### Problem requirements
Once more, print the records exactly as given.

### Available records
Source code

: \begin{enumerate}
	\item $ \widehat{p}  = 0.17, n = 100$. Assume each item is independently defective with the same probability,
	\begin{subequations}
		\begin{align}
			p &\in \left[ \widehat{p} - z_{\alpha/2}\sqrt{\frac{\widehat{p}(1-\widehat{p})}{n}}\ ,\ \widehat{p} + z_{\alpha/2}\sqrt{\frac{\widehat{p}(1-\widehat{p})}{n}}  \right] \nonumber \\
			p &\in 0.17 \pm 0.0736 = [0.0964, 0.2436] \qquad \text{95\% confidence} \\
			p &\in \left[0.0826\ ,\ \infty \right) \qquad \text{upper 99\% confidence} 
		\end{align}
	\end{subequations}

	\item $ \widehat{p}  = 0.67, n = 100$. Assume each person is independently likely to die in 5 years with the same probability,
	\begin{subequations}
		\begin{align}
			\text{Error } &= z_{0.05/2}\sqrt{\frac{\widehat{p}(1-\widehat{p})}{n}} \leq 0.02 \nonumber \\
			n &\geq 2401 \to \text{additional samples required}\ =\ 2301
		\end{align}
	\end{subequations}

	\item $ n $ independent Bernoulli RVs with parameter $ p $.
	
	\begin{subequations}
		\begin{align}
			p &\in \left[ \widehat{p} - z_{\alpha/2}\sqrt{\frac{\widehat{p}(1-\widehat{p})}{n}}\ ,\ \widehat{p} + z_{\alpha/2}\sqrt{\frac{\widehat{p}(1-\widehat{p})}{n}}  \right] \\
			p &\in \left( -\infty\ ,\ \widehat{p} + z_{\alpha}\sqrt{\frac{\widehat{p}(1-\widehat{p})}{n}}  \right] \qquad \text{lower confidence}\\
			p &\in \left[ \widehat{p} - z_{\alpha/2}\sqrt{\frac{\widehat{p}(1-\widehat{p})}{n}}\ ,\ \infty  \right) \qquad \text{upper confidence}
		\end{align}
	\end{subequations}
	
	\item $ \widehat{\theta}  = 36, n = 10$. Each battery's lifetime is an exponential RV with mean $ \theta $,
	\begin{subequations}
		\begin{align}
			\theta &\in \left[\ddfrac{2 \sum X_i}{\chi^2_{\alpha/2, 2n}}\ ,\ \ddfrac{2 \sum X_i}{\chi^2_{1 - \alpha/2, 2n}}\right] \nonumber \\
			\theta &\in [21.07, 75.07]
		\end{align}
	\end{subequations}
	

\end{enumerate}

### Expected output
Source code

: \begin{enumerate}
	\item $ \widehat{p}  = 0.17, n = 100$. Assume each item is independently defective with the same probability,
	\begin{subequations}
		\begin{align}
			p &\in \left[ \widehat{p} - z_{\alpha/2}\sqrt{\frac{\widehat{p}(1-\widehat{p})}{n}}\ ,\ \widehat{p} + z_{\alpha/2}\sqrt{\frac{\widehat{p}(1-\widehat{p})}{n}}  \right] \nonumber \\
			p &\in 0.17 \pm 0.0736 = [0.0964, 0.2436] \qquad \text{95\% confidence} \\
			p &\in \left[0.0826\ ,\ \infty \right) \qquad \text{upper 99\% confidence} 
		\end{align}
	\end{subequations}

	\item $ \widehat{p}  = 0.67, n = 100$. Assume each person is independently likely to die in 5 years with the same probability,
	\begin{subequations}
		\begin{align}
			\text{Error } &= z_{0.05/2}\sqrt{\frac{\widehat{p}(1-\widehat{p})}{n}} \leq 0.02 \nonumber \\
			n &\geq 2401 \to \text{additional samples required}\ =\ 2301
		\end{align}
	\end{subequations}

	\item $ n $ independent Bernoulli RVs with parameter $ p $.
	
	\begin{subequations}
		\begin{align}
			p &\in \left[ \widehat{p} - z_{\alpha/2}\sqrt{\frac{\widehat{p}(1-\widehat{p})}{n}}\ ,\ \widehat{p} + z_{\alpha/2}\sqrt{\frac{\widehat{p}(1-\widehat{p})}{n}}  \right] \\
			p &\in \left( -\infty\ ,\ \widehat{p} + z_{\alpha}\sqrt{\frac{\widehat{p}(1-\widehat{p})}{n}}  \right] \qquad \text{lower confidence}\\
			p &\in \left[ \widehat{p} - z_{\alpha/2}\sqrt{\frac{\widehat{p}(1-\widehat{p})}{n}}\ ,\ \infty  \right) \qquad \text{upper confidence}
		\end{align}
	\end{subequations}
	
	\item $ \widehat{\theta}  = 36, n = 10$. Each battery's lifetime is an exponential RV with mean $ \theta $,
	\begin{subequations}
		\begin{align}
			\theta &\in \left[\ddfrac{2 \sum X_i}{\chi^2_{\alpha/2, 2n}}\ ,\ \ddfrac{2 \sum X_i}{\chi^2_{1 - \alpha/2, 2n}}\right] \nonumber \\
			\theta &\in [21.07, 75.07]
		\end{align}
	\end{subequations}
	

\end{enumerate}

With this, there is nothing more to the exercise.